───── RECORDS PROVIDED ─────

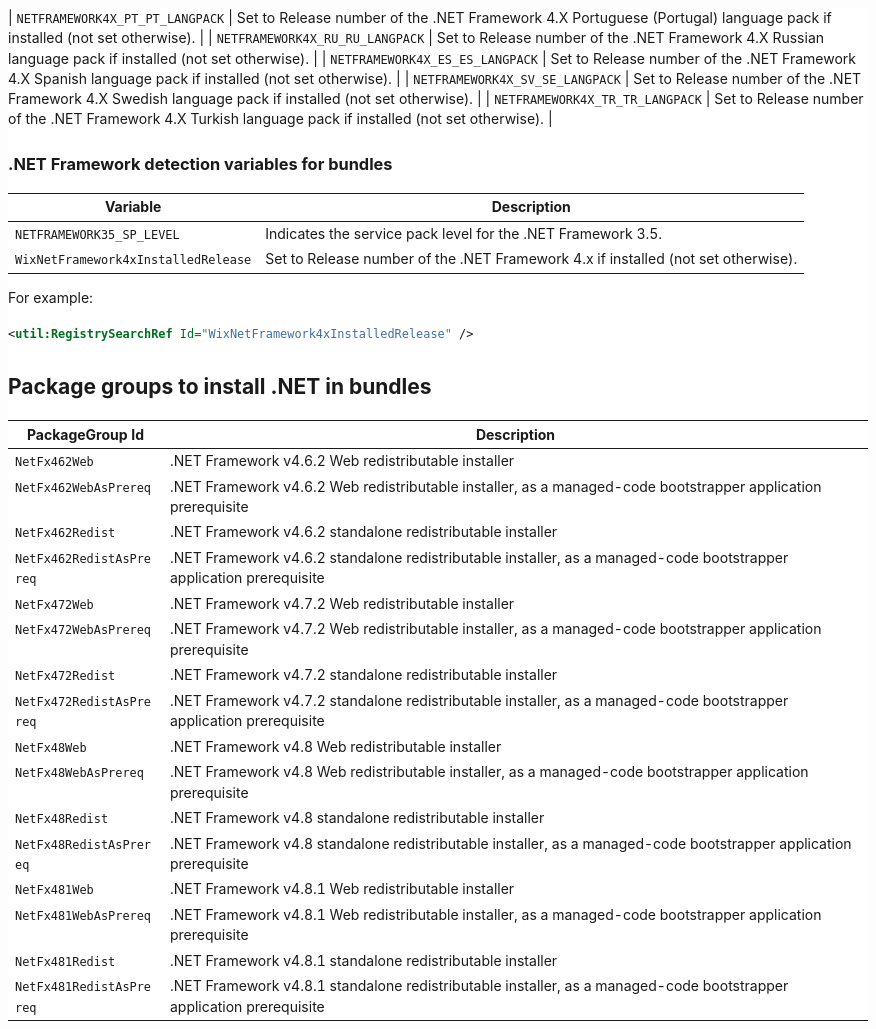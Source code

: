 | `NETFRAMEWORK4X_PT_PT_LANGPACK` | Set to Release number of the .NET Framework 4.X Portuguese (Portugal) language pack if installed (not set otherwise). |
| `NETFRAMEWORK4X_RU_RU_LANGPACK` | Set to Release number of the .NET Framework 4.X Russian language pack if installed (not set otherwise). |
| `NETFRAMEWORK4X_ES_ES_LANGPACK` | Set to Release number of the .NET Framework 4.X Spanish language pack if installed (not set otherwise). |
| `NETFRAMEWORK4X_SV_SE_LANGPACK` | Set to Release number of the .NET Framework 4.X Swedish language pack if installed (not set otherwise). |
| `NETFRAMEWORK4X_TR_TR_LANGPACK` | Set to Release number of the .NET Framework 4.X Turkish language pack if installed (not set otherwise). |


### .NET Framework detection variables for bundles

| Variable | Description |
| -------- | ----------- |
| `NETFRAMEWORK35_SP_LEVEL` | Indicates the service pack level for the .NET Framework 3.5. |
| `WixNetFramework4xInstalledRelease` | Set to Release number of the .NET Framework 4.x if installed (not set otherwise). |

For example:

```xml
<util:RegistrySearchRef Id="WixNetFramework4xInstalledRelease" />
```


## Package groups to install .NET in bundles

| PackageGroup Id | Description |
| --------------- | ----------- |
| `NetFx462Web` | .NET Framework v4.6.2 Web redistributable installer |
| `NetFx462WebAsPrereq` | .NET Framework v4.6.2 Web redistributable installer, as a managed-code bootstrapper application prerequisite |
| `NetFx462Redist` | .NET Framework v4.6.2 standalone redistributable installer |
| `NetFx462RedistAsPrereq` | .NET Framework v4.6.2 standalone redistributable installer, as a managed-code bootstrapper application prerequisite |
| `NetFx472Web` | .NET Framework v4.7.2 Web redistributable installer |
| `NetFx472WebAsPrereq` | .NET Framework v4.7.2 Web redistributable installer, as a managed-code bootstrapper application prerequisite |
| `NetFx472Redist` | .NET Framework v4.7.2 standalone redistributable installer |
| `NetFx472RedistAsPrereq` | .NET Framework v4.7.2 standalone redistributable installer, as a managed-code bootstrapper application prerequisite |
| `NetFx48Web` | .NET Framework v4.8 Web redistributable installer |
| `NetFx48WebAsPrereq` | .NET Framework v4.8 Web redistributable installer, as a managed-code bootstrapper application prerequisite |
| `NetFx48Redist` | .NET Framework v4.8 standalone redistributable installer |
| `NetFx48RedistAsPrereq` | .NET Framework v4.8 standalone redistributable installer, as a managed-code bootstrapper application prerequisite |
| `NetFx481Web` | .NET Framework v4.8.1 Web redistributable installer |
| `NetFx481WebAsPrereq` | .NET Framework v4.8.1 Web redistributable installer, as a managed-code bootstrapper application prerequisite |
| `NetFx481Redist` | .NET Framework v4.8.1 standalone redistributable installer |
| `NetFx481RedistAsPrereq` | .NET Framework v4.8.1 standalone redistributable installer, as a managed-code bootstrapper application prerequisite |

─────

WORK INSTRUCTION - The pictures stay out of the copy. Set down the entries above precisely.

ANSWER BOX -
Source code

: | `NETFRAMEWORK4X_PT_PT_LANGPACK` | Set to Release number of the .NET Framework 4.X Portuguese (Portugal) language pack if installed (not set otherwise). |
| `NETFRAMEWORK4X_RU_RU_LANGPACK` | Set to Release number of the .NET Framework 4.X Russian language pack if installed (not set otherwise). |
| `NETFRAMEWORK4X_ES_ES_LANGPACK` | Set to Release number of the .NET Framework 4.X Spanish language pack if installed (not set otherwise). |
| `NETFRAMEWORK4X_SV_SE_LANGPACK` | Set to Release number of the .NET Framework 4.X Swedish language pack if installed (not set otherwise). |
| `NETFRAMEWORK4X_TR_TR_LANGPACK` | Set to Release number of the .NET Framework 4.X Turkish language pack if installed (not set otherwise). |


### .NET Framework detection variables for bundles

| Variable | Description |
| -------- | ----------- |
| `NETFRAMEWORK35_SP_LEVEL` | Indicates the service pack level for the .NET Framework 3.5. |
| `WixNetFramework4xInstalledRelease` | Set to Release number of the .NET Framework 4.x if installed (not set otherwise). |

For example:

```xml
<util:RegistrySearchRef Id="WixNetFramework4xInstalledRelease" />
```


## Package groups to install .NET in bundles

| PackageGroup Id | Description |
| --------------- | ----------- |
| `NetFx462Web` | .NET Framework v4.6.2 Web redistributable installer |
| `NetFx462WebAsPrereq` | .NET Framework v4.6.2 Web redistributable installer, as a managed-code bootstrapper application prerequisite |
| `NetFx462Redist` | .NET Framework v4.6.2 standalone redistributable installer |
| `NetFx462RedistAsPrereq` | .NET Framework v4.6.2 standalone redistributable installer, as a managed-code bootstrapper application prerequisite |
| `NetFx472Web` | .NET Framework v4.7.2 Web redistributable installer |
| `NetFx472WebAsPrereq` | .NET Framework v4.7.2 Web redistributable installer, as a managed-code bootstrapper application prerequisite |
| `NetFx472Redist` | .NET Framework v4.7.2 standalone redistributable installer |
| `NetFx472RedistAsPrereq` | .NET Framework v4.7.2 standalone redistributable installer, as a managed-code bootstrapper application prerequisite |
| `NetFx48Web` | .NET Framework v4.8 Web redistributable installer |
| `NetFx48WebAsPrereq` | .NET Framework v4.8 Web redistributable installer, as a managed-code bootstrapper application prerequisite |
| `NetFx48Redist` | .NET Framework v4.8 standalone redistributable installer |
| `NetFx48RedistAsPrereq` | .NET Framework v4.8 standalone redistributable installer, as a managed-code bootstrapper application prerequisite |
| `NetFx481Web` | .NET Framework v4.8.1 Web redistributable installer |
| `NetFx481WebAsPrereq` | .NET Framework v4.8.1 Web redistributable installer, as a managed-code bootstrapper application prerequisite |
| `NetFx481Redist` | .NET Framework v4.8.1 standalone redistributable installer |
| `NetFx481RedistAsPrereq` | .NET Framework v4.8.1 standalone redistributable installer, as a managed-code bootstrapper application prerequisite |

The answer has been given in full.